At first Locke didn’t believe it could be true. He didn’t recognize Holmes’ name from any of Ozzy’s liner notes, so he went to the library to do some research. He learned Holmes had toured with Osbourne after he released the album, “Ozzmosis” in 1997. A couple of years later, Black Sabbath started doing reunion shows and Holmes left to do his own thing.

He had also played guitar for David Lee Roth prior to joining Osbourne’s band and was a student of another guitar legend, Randy Rhoads, who also worked with Osbourne. Playing in Osbourne’s band connected him with Trujillo and Bordin and many others. The guitarist had a band, but things didn’t work out with the first singer, so he recruited Locke.

Locke said that the wide-ranging influences he heard in Holmes’ music surprised him.
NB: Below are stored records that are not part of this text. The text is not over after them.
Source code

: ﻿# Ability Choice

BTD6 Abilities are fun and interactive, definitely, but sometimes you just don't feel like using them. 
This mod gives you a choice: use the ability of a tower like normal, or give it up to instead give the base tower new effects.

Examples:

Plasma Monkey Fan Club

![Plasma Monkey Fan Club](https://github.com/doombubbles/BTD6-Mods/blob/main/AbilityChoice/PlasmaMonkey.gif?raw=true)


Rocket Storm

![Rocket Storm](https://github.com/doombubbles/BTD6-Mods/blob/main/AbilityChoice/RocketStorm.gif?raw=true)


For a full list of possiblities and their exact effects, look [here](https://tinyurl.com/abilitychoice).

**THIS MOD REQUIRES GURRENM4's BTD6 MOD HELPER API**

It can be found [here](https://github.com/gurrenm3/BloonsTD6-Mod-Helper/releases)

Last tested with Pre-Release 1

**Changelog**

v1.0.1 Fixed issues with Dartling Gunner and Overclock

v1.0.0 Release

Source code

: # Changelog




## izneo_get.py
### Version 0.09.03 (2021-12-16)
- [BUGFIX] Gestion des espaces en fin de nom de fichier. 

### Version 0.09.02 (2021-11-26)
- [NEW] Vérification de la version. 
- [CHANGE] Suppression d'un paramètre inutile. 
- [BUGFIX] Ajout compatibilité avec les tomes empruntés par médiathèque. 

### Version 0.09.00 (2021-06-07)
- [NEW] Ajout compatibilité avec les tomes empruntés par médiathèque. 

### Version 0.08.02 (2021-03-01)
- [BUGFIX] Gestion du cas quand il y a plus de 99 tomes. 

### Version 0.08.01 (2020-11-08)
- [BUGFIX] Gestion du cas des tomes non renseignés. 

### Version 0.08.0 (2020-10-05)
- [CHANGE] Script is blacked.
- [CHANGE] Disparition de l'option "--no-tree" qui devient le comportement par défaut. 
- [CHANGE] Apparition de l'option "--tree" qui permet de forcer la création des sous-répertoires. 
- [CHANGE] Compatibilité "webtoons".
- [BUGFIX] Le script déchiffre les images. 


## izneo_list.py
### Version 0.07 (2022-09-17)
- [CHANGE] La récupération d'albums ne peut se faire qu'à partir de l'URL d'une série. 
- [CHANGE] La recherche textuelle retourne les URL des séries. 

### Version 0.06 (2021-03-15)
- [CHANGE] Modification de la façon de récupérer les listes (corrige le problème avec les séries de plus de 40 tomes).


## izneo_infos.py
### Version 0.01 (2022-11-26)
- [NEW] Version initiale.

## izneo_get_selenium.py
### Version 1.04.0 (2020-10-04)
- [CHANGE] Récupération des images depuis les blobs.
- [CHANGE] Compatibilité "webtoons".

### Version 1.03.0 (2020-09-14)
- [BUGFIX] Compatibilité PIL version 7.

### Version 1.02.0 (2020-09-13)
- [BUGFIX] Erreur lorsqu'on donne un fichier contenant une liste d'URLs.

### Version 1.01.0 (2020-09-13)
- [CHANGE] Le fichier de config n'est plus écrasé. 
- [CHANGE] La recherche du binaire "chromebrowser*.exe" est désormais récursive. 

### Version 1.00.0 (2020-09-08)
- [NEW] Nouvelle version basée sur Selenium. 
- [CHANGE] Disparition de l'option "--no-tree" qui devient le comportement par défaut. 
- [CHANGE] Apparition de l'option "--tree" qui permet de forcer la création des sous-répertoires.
“He played me a bunch of songs, and some of it was heavy, some of it was light and ethereal, and I was seeing a really cool mix of sort of thrash and detuned metal, but also stuff that kind of sounded like Radiohead,” he remembered of those first conversations. “I was like, ‘I’m in!’”

In 2015, Holmes released the self-titled Farmikos record with songs written by himself, Locke and lyricist Brent Hoffort, who also wrote the lyrics for “Cross Eyed Stare.” The first record also featured contributions from Trujillo and Brooks Wackerman of Bad Religion and Avenged Sevenfold.

The album was recently put on steaming services for the first time in 10 years as the newly formed Joe Holmes Band recorded new songs at the Mouse House in Altadena, Calif., with Rich Mouser. Since the band members are miles apart, Trujillo and Bordin recorded their parts in a separate studio used by Faith No More.

Once again, Locke is learning from the best. He’s working with the lyricist to deliver his vocals just right while emailing with band members to make sure they are all on the same page as they get ready to release more music.

 “They got endless days of confidence, which gives me more confidence than I already have. That might be a bad thing, but I’m down for the challenge,” Locke said with a laugh. “I know it’s gonna be hard, but it’s the fun part about it. I’d rather come out tough as [nails] on the other side and be a better musician and a better singer than not.”